Séance du vendredi 27 janvier 2017 à 14h
1re législature - 3e année - 12e session - 66e séance

M 2173-B
Rapport du Conseil d'Etat au Grand Conseil sur la motion de Mmes et MM. Yves de Matteis, Esther Hartmann, Magali Origa, Catherine Baud, Sophie Forster Carbonnier, François Lefort, Miguel Limpo, Anne Mahrer, Emilie Flamand-Lew, Brigitte Schneider-Bidaux : Amélioration des conditions de vie de personnes en situation de handicap ou souffrant de maladies ou de syndromes par l'instauration d'une carte handicap
Ce texte figure dans le volume du Mémorial «Annexes: objets nouveaux» de la session XI des 15 et 16 décembre 2016.

Débat

Le président. Sur l'objet suivant, je passe la parole à M. le député Christian Frey.
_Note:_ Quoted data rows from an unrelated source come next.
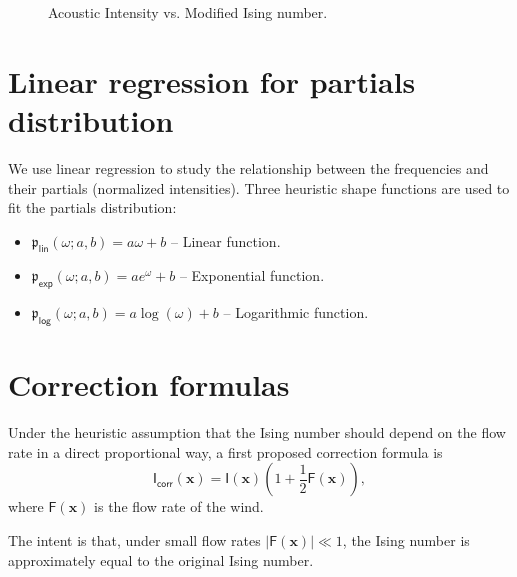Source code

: \documentclass{psu-report}
\begin{document}
\begin{figure}[htbp]
    \centering
    \caption{Acoustic Intensity vs. Modified Ising number.}
\end{figure}



\section{Linear regression for partials distribution}

We use linear regression to study the relationship between the frequencies and
their partials (normalized intensities).
Three heuristic shape functions are used to fit the partials distribution:
\begin{itemize}
    \item \(\mathfrak{p}_\mathsf{lin}(\omega; a, b) = a \omega + b\) -- Linear function.
    \item \(\mathfrak{p}_\mathsf{exp}(\omega; a, b) = a e^{\omega} + b\) -- Exponential function.
    \item \(\mathfrak{p}_\mathsf{log}(\omega; a, b) = a \log(\omega) + b\) -- Logarithmic function.
\end{itemize}

\section{Correction formulas}

Under the heuristic assumption that the Ising number should depend on the flow
rate in a direct proportional way, a first proposed correction formula is
\begin{equation}
    \label{eq:ising_correction}
    \mathsf{I}_\mathsf{corr}(\mathbf{x}) = \mathsf{I}(\mathbf{x})
    (1 + \frac{1}{2} \mathsf{F}(\mathbf{x})),
\end{equation}
where \(\mathsf{F}(\mathbf{x})\) is the flow rate of the wind.

The intent is that, under small flow rates \(|\mathsf{F}(\mathbf{x})| \ll 1\),
the Ising number is approximately equal to the original Ising number.
\end{document}
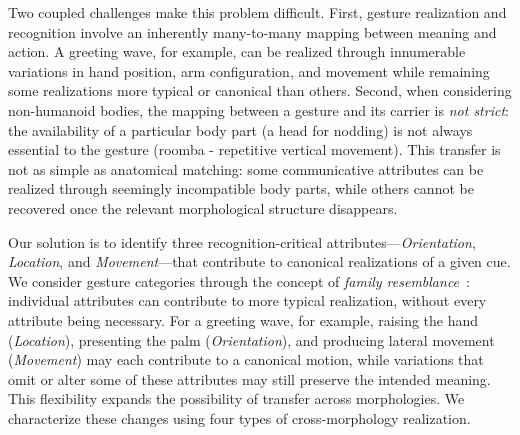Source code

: \documentclass[letterpaper,10pt,conference]{ieeeconf}
\begin{document}
Two coupled challenges make this problem difficult. First, gesture realization and recognition involve an inherently many-to-many mapping between meaning and action. A greeting wave, for example, can be realized through innumerable variations in hand position, arm configuration, and movement while remaining some realizations more typical or canonical than others. Second, when considering non-humanoid bodies, the mapping between a gesture and its carrier is \textit{not strict}: the availability of a particular body part (a head for nodding) is not always essential to the gesture (roomba - repetitive vertical movement). This transfer is not as simple as anatomical matching: some communicative attributes can be realized through seemingly incompatible body parts, while others cannot be recovered once the relevant morphological structure disappears.

Our solution is to identify three recognition-critical attributes---\textit{Orientation}, \textit{Location}, and \textit{Movement}---that contribute to canonical realizations of a given cue. We consider gesture categories through the concept of \textit{family resemblance}~\cite{rosch1975family}: individual attributes can contribute to more typical realization, without every attribute being necessary. For a greeting wave, for example, raising the hand (\textit{Location}), presenting the palm (\textit{Orientation}), and producing lateral movement (\textit{Movement}) may each contribute to a canonical motion, while variations that omit or alter some of these attributes may still preserve the intended meaning. This flexibility expands the possibility of transfer across morphologies. We characterize these changes using four types of cross-morphology realization.
\end{document}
M. Christian Frey (S). Merci, Monsieur le président. La commission des affaires sociales avait longuement parlé de cette motion - trop longuement, selon certains - avec beaucoup d'auditions, et surtout des auditions d'associations de personnes concernées. Dans la réponse du Conseil d'Etat à la motion, on trouve à la page 5 cette phrase: «La carte devrait aisément pouvoir être mise en oeuvre [...] sans validation par un organe de l'administration cantonale.» Or, avec ce point-là, on vide complètement la motion de sa substance. La situation à partir de laquelle cette motion a été écrite est celle d'une personne atteinte du syndrome de Gilles de La Tourette, qui provoque des comportements qui peuvent être vus comme menaçants, gestes brusques ou réactions de tout le corps. La personne concernée par ce syndrome se trouve vis-à-vis des représentants de l'autorité publique - nous pensons bien sûr à la police ou à tout autre représentant, des gardiens, des responsables de parking, etc. - dans une situation où il faut absolument une validation officielle de son syndrome. Sans celle-ci, les choses risquent même d'empirer. Pour toutes ces raisons, le groupe socialiste propose de refuser ce rapport et de le renvoyer au Conseil d'Etat pour qu'il imagine une forme de validation simple. Il est trop facile de dire, comme cela figure à la fin du rapport: «Le Conseil d'Etat estime que la poursuite des réflexions entamées doit être menée par les associations concernées» elles-mêmes, qui connaissent mieux la situation spécifique des personnes. C'est refiler la patate chaude, c'est ne pas tenir compte du fait que ces associations ont déjà des cartes, que chacune des organisations les fait un peu à sa manière, et qu'il faut absolument une validation pour que ces cartes aient une signification et rendent service, facilitent la vie des personnes en situation de handicap. Il s'agit de trouver une solution à ce problème, c'est la raison pour laquelle nous proposons le renvoi de son rapport au Conseil d'Etat. Je vous remercie.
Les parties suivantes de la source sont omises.